Last night the good Dr. Isis posted a fairly droll video of the “Grad Student Rap“. After enjoying an amusing 3:51 minutes on YouTube, I clicked through to one of the many “Suggestions” on the right hand side. As a Flight of the Conchords fan, I was drawn to a parody of their “Most Beautiful Girl in the Room” (Lyrics from the original: “Looking at the room, I can tell that you/Are the most beautiful girl in the…room./(In the whole wide room)./And when you’re on the street, depending on the street/I bet you are definitely in the top 3/Good lookin girls on the street./(Depending on the street).“)
The parody was “The Most Beautiful Girl in the Lab”. The guys performing it did an impressive job of capturing the vocal stylings and presentation of the original, and their revised lyrics were clever. But watching it, I suffered from a creeping feeling of “ick”. Take a sec and watch:
So here’s the ick factor, for me. The chick is just trying to do her freakin’ job. I know that’s part of the intended humor, but it just hits a little too close to home for many women.
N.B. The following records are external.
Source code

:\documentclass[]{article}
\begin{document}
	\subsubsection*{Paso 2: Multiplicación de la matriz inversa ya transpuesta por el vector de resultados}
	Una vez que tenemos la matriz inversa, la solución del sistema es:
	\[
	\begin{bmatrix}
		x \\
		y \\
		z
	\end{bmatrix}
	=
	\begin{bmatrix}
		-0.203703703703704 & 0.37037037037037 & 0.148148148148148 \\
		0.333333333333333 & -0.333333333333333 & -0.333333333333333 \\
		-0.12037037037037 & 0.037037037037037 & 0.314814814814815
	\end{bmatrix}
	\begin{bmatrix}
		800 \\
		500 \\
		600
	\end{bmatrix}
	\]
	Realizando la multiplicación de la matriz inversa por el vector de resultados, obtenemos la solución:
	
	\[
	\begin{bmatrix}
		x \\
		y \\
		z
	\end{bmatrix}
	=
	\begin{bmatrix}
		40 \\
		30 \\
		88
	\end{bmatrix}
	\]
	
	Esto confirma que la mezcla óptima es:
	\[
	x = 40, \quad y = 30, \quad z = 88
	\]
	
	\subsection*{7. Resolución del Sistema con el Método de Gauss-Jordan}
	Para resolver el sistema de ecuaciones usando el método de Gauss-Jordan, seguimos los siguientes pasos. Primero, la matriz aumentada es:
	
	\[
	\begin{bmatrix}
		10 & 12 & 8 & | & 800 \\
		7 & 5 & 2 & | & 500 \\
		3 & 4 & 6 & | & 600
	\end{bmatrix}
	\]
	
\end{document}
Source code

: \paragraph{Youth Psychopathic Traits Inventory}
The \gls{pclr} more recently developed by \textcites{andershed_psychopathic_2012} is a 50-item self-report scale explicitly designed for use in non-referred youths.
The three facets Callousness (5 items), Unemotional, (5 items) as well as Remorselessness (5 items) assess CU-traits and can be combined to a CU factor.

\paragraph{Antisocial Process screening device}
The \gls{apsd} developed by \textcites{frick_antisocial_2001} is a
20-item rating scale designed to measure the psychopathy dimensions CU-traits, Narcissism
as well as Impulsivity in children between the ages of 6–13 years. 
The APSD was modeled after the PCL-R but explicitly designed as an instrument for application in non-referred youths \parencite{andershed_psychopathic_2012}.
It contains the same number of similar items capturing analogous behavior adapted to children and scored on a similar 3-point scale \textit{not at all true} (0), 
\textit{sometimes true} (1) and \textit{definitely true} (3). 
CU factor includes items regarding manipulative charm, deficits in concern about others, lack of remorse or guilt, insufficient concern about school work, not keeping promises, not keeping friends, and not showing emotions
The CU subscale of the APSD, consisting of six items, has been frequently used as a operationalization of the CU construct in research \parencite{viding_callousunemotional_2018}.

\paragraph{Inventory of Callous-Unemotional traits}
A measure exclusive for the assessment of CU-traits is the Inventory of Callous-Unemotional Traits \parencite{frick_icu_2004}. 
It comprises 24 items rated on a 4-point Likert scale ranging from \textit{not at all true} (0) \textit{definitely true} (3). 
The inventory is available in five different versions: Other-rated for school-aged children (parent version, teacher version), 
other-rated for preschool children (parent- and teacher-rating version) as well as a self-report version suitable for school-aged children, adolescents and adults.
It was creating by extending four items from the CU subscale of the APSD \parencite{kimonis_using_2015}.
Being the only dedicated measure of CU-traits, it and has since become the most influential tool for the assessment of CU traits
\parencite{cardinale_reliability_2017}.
I doubt that there is any harm that has resulted from the video, and I’m sure the video’s creators had no intent beyond making a funny, well-done parody — indeed, the original video was taken down in response to comments, and replaced with a statement acknowledging how the video might have been interpreted, while opening up the comments to a discussion of issues facing women in science. (Graciously handled, although it now looks like the heavy hand of humorless feminists and political correctness run amok. You just can’t win.)
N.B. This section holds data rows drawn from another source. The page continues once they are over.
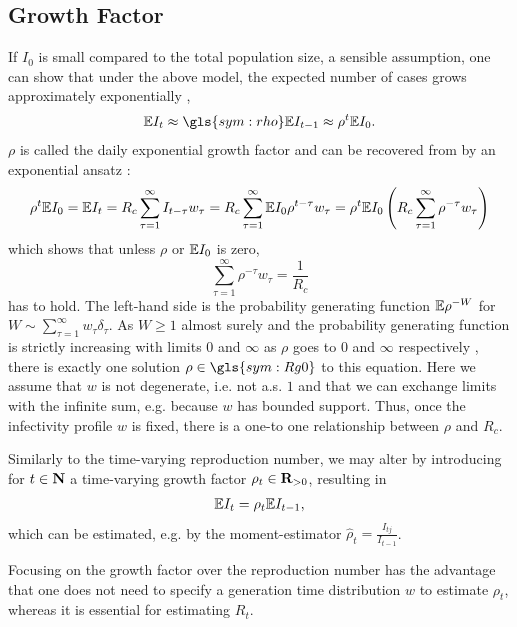 \subsection{Growth Factor}
\label{subsec:growth_factor}
If $I_{0}$ is small compared to the total population size, a sensible assumption, one can show that under the above model, the expected number of cases grows approximately exponentially \citep[Section 1.2]{Diekmann2013Mathematical}, 
\begin{align}
    \label{eq:exponential-growth}
\E I_{t} \approx \gls{sym:rho} \E I_{t - 1} \approx \rho^{t} \E I_{0}.
\end{align}
$\rho$ is called the daily exponential growth factor and can be recovered from  by an exponential ansatz \citep{Wallinga2007How}:
$$
    \rho^{t} \mathbb E I_{0} = \mathbb E I_{t} = R_c \sum_{\tau = 1}^\infty I_{t - \tau}w_{\tau} = R_{c} \sum_{\tau = 1}^\infty \mathbb E I_{0} \rho^{t - \tau} w_{\tau} = \rho^{t} \mathbb E I_{0} \left( R_{c} \sum_{\tau = 1} ^{\infty} \rho^{-\tau}w_{\tau}\right)
$$
which shows that unless $\rho$ or $\mathbb E I_{0}$ is zero, 
$$
    \sum_{\tau = 1}^\infty \rho^{-\tau} w_{\tau} = \frac{1}{R_{c}}
$$
has to hold. The left-hand side is the probability generating function $\mathbb E \rho^{-W}$ for $W \sim \sum_{\tau = 1}^\infty w_{\tau}\delta_{\tau}$. As $W \geq 1$ almost surely and the probability generating function is strictly increasing with limits $0$ and $\infty$ as $\rho$ goes to $0$ and $\infty$ respectively , there is exactly one solution $\rho \in \gls{sym:Rg0}$ to this equation. Here we assume that $w$ is not degenerate, i.e. not a.s. $1$ and  that we can exchange limits with the infinite sum, e.g. because $w$ has bounded support. Thus, once the infectivity profile $w$ is fixed, there is a one-to one relationship between $\rho$ and $R_{c}$.

Similarly to the time-varying reproduction number, we may alter  by introducing for $t \in \mathbf N$ a time-varying growth factor $\rho_{t} \in \mathbf R_{> 0}$, resulting in 
\begin{align}
    \label{eq:exponential-growth-time-varying}
    \mathbb E I_{t} = \rho_t \mathbb E I_{t - 1},
\end{align}
which can be estimated, e.g. by the moment-estimator $\hat \rho_{t} = \frac{I_{tj}}{I_{t - 1}}$. 

Focusing on the growth factor over the reproduction number has the advantage that one does not need to specify a generation time distribution $w$ to estimate $\rho_{t}$, whereas it is essential for estimating $R_{t}$. 

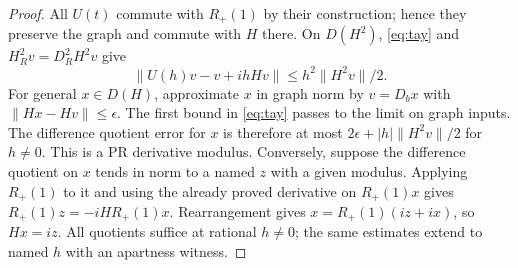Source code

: \begin{proof}
All $U(t)$ commute with $R_+(1)$ by their construction; hence they preserve the graph and commute with $H$ there. On $D(H^2)$, \eqref{eq:tay} and $H_R^2v=D_R^2H^2v$ give
\[
 \|U(h)v-v+ihHv\|\le h^2\|H^2v\|/2 .
\]
For general $x\in D(H)$, approximate $x$ in graph norm by $v=D_bx$ with $\|Hx-Hv\|\le\epsilon$. The first bound in \eqref{eq:tay} passes to the limit on graph inputs. The difference quotient error for $x$ is therefore at most $2\epsilon+|h|\|H^2v\|/2$ for $h\ne0$. This is a PR derivative modulus. Conversely, suppose the difference quotient on $x$ tends in norm to a named $z$ with a given modulus. Applying $R_+(1)$ to it and using the already proved derivative on $R_+(1)x$ gives $R_+(1)z=-iH R_+(1)x$. Rearrangement gives $x=R_+(1)(iz+ix)$, so $Hx=iz$. All quotients suffice at rational $h\ne0$; the same estimates extend to named $h$ with an apartness witness.
\end{proof}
That said, I feel like I need to explain a little why even a fairly easy-going viewer might be squicked out. It’s like someone losing a loved one to a brutal clown attack, and having a hard time finding clowns funny down the road. (Ok, it’s not exactly like that, but you get the idea — sometimes your past experiences make it impossible to ever “lighten up”, no matter how innocently something was meant). Now, killer clowns are thankfully not a common scourge, but it is a rare young women that hasn’t had to deal with someone being openly more interested in her sexual desirability than her job performance in a professional setting.
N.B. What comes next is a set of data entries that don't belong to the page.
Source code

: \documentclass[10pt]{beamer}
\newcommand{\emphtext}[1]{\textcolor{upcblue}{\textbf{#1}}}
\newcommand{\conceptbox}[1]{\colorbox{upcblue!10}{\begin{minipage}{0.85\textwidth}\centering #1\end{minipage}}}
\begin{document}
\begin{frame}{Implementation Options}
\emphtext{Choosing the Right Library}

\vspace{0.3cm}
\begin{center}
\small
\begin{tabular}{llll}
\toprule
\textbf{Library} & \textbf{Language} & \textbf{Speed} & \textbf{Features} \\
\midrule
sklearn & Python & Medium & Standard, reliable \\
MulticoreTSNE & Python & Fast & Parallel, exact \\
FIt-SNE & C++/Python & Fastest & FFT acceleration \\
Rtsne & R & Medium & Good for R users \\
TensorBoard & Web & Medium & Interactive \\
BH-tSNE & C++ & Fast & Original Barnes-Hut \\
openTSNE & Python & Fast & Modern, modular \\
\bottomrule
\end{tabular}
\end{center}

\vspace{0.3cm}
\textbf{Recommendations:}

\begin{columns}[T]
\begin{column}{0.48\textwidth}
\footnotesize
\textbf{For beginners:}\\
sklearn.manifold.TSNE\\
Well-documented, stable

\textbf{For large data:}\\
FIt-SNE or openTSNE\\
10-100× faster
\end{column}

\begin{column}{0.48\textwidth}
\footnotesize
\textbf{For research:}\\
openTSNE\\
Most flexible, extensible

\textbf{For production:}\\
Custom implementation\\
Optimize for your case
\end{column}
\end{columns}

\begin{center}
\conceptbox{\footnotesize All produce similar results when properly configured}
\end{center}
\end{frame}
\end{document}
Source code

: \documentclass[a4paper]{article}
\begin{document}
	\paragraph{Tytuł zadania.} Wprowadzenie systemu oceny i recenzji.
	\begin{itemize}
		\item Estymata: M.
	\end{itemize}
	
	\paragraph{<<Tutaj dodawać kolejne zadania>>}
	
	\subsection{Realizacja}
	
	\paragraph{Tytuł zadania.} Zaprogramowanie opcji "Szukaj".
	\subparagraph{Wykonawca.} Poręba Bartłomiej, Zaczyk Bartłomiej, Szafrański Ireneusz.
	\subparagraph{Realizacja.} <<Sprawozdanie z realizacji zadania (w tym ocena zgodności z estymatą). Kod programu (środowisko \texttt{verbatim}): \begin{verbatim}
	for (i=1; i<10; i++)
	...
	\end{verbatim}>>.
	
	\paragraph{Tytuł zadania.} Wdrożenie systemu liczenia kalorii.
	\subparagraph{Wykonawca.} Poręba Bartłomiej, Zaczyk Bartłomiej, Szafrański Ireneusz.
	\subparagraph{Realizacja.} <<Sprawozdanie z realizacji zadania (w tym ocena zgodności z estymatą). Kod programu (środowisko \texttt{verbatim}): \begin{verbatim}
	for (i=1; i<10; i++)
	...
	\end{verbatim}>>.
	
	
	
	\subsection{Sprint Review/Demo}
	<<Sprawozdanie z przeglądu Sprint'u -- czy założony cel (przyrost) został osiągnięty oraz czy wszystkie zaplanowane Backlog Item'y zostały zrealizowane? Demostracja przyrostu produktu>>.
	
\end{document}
Just to drive this point home, this morning I ran across the following:
At a Finance Committee hearing on Tuesday, Sen. Pat Roberts (R., Kan.) was questioning a panel of experts on the tax code’s fairness. To kick off his questions, Mr. Roberts jokingly said he was conferring an “honorary doctorate of economics” on each of the four witnesses.
One of the witnesses, Aviva Aron-Dine, actually is a Ph.D. candidate in economics at MIT. Making nice with the senator, she said she appreciated the conferral of a degree, because she wouldn’t mind getting hers a couple of years early.
“I always heard a Ph.D. was a pretty hot Democrat,” Mr. Roberts replied.
“Pretty…sorry?” Ms. Aron-Dine responded.
“Somebody asked me what a pretty hot Republican was, and they said, `Nothing,’” Mr. Roberts continued. “So, you know, it’s an equal deal.” Then he went on with his questioning.
Feeling proud about getting to testify before the Senate as an expert witness, and one of the first things she has to deal with is some senator commenting on her being hot? This crap happens to guhzillions of women in workplaces throughout the world, especially if they also happen to be in the top 3 of good lookin’ girls on the street (depending on the street). And, it’s complicated, and frequently humiliating when it does.
Which explains why even well-intentioned clever YouTube videos can sometimes have a stronger reaction than intended.